Go through the records below and copy out every line holding "POST".

_DATASET ENTRIES_:
━━━━━━━━━━

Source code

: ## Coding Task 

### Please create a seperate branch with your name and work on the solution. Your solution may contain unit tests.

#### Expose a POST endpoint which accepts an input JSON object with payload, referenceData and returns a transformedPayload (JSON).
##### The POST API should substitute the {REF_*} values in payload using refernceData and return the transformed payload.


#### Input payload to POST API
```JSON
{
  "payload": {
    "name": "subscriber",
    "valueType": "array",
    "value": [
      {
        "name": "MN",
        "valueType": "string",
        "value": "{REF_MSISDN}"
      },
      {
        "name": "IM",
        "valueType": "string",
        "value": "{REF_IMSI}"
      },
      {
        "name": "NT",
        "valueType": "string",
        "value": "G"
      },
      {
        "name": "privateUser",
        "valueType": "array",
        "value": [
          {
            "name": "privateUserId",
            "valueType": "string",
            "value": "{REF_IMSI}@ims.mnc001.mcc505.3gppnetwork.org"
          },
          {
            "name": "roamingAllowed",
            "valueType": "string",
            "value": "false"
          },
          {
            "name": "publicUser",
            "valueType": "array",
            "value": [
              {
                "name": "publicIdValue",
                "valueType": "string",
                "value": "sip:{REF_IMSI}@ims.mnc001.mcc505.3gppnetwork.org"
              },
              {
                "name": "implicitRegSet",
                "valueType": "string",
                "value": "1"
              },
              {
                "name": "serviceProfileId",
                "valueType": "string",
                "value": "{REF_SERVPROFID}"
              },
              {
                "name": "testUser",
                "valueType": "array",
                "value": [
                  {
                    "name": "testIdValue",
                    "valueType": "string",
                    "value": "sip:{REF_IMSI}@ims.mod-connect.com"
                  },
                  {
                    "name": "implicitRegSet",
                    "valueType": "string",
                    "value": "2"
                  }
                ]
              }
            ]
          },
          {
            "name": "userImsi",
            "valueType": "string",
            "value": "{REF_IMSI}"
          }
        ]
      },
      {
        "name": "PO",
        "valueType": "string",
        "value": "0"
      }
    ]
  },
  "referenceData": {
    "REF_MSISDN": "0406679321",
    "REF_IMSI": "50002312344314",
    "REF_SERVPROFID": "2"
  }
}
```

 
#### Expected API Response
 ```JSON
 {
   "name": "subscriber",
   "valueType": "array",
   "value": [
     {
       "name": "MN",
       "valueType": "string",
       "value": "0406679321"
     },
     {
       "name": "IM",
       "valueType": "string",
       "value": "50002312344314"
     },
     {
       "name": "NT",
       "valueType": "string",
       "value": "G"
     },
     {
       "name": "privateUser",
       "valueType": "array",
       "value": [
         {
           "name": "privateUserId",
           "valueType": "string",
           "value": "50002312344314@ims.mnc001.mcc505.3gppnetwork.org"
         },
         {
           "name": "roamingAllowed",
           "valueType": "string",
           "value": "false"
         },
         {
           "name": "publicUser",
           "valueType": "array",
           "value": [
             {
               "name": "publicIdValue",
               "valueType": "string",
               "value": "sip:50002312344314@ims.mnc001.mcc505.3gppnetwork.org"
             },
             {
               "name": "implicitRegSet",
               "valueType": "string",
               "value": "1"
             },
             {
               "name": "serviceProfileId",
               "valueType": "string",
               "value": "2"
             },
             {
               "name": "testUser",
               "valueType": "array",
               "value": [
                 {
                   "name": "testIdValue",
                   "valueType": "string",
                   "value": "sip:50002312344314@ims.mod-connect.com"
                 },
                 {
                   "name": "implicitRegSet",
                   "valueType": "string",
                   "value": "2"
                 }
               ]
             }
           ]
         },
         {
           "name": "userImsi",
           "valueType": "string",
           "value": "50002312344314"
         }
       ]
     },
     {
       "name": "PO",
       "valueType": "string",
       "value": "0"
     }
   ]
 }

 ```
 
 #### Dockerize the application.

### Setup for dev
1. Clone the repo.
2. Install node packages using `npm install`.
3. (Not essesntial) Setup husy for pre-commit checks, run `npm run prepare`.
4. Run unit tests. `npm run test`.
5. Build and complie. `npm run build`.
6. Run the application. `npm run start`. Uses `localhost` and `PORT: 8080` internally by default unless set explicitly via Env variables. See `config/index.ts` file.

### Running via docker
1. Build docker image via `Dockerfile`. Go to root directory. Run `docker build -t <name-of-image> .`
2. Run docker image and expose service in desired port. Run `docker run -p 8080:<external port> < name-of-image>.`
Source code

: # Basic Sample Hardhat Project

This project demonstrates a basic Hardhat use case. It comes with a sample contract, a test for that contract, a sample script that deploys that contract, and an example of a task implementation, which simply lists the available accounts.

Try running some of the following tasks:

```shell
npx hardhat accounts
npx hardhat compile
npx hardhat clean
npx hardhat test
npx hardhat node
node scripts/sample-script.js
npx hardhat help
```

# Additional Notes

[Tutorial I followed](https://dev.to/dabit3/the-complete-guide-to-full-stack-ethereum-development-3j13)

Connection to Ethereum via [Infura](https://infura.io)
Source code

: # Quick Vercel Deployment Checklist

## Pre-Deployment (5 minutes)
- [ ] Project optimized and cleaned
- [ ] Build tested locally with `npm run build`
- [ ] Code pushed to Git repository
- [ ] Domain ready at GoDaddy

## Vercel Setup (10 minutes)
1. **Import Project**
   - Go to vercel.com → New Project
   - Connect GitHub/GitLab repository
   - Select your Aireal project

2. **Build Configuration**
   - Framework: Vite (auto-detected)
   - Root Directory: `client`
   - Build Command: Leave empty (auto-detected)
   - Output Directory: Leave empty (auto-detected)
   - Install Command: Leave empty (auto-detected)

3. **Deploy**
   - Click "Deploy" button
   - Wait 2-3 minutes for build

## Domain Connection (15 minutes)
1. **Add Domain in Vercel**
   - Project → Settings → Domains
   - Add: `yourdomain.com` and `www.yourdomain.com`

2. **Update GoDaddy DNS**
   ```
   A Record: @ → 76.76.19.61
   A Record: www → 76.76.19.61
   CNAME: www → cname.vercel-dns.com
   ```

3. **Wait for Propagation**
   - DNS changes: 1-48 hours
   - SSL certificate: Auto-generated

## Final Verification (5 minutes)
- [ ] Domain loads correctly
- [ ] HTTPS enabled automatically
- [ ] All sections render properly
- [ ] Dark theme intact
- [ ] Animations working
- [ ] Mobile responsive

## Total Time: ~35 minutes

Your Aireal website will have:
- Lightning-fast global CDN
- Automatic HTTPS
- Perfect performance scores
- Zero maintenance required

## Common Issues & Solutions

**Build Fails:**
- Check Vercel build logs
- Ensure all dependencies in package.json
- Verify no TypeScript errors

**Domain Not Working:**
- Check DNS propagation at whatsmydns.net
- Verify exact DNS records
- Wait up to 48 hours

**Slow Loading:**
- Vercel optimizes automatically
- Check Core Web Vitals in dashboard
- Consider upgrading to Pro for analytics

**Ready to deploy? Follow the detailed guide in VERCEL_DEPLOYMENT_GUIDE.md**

━━━━━━━━━━

_ANSWER TO THE PROBLEM_:
#### Expose a POST endpoint which accepts an input JSON object with payload, referenceData and returns a transformedPayload (JSON).
##### The POST API should substitute the {REF_*} values in payload using refernceData and return the transformed payload.
#### Input payload to POST API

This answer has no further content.